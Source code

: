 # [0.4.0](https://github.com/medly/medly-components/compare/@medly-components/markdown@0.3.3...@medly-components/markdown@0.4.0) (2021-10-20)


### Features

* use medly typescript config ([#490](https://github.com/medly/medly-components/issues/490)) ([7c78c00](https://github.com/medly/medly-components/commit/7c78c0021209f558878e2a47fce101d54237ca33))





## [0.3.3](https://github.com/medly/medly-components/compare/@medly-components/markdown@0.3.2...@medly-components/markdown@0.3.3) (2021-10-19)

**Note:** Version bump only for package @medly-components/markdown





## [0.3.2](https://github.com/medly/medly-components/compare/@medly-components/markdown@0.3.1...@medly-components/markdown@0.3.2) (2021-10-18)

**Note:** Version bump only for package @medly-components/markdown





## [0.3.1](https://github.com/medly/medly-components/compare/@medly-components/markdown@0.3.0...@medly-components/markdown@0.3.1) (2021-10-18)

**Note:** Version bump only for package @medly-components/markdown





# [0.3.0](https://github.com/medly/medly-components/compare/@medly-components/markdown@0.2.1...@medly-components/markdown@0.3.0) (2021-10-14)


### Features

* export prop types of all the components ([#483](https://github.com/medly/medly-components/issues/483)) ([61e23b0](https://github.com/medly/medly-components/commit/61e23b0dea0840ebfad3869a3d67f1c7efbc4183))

- - - - - - -

--- What you will do ---
Would you repeat each of the records above exactly?

--- Task response ---
Source code

: # [0.4.0](https://github.com/medly/medly-components/compare/@medly-components/markdown@0.3.3...@medly-components/markdown@0.4.0) (2021-10-20)


### Features

* use medly typescript config ([#490](https://github.com/medly/medly-components/issues/490)) ([7c78c00](https://github.com/medly/medly-components/commit/7c78c0021209f558878e2a47fce101d54237ca33))





## [0.3.3](https://github.com/medly/medly-components/compare/@medly-components/markdown@0.3.2...@medly-components/markdown@0.3.3) (2021-10-19)

**Note:** Version bump only for package @medly-components/markdown





## [0.3.2](https://github.com/medly/medly-components/compare/@medly-components/markdown@0.3.1...@medly-components/markdown@0.3.2) (2021-10-18)

**Note:** Version bump only for package @medly-components/markdown





## [0.3.1](https://github.com/medly/medly-components/compare/@medly-components/markdown@0.3.0...@medly-components/markdown@0.3.1) (2021-10-18)

**Note:** Version bump only for package @medly-components/markdown





# [0.3.0](https://github.com/medly/medly-components/compare/@medly-components/markdown@0.2.1...@medly-components/markdown@0.3.0) (2021-10-14)


### Features

* export prop types of all the components ([#483](https://github.com/medly/medly-components/issues/483)) ([61e23b0](https://github.com/medly/medly-components/commit/61e23b0dea0840ebfad3869a3d67f1c7efbc4183))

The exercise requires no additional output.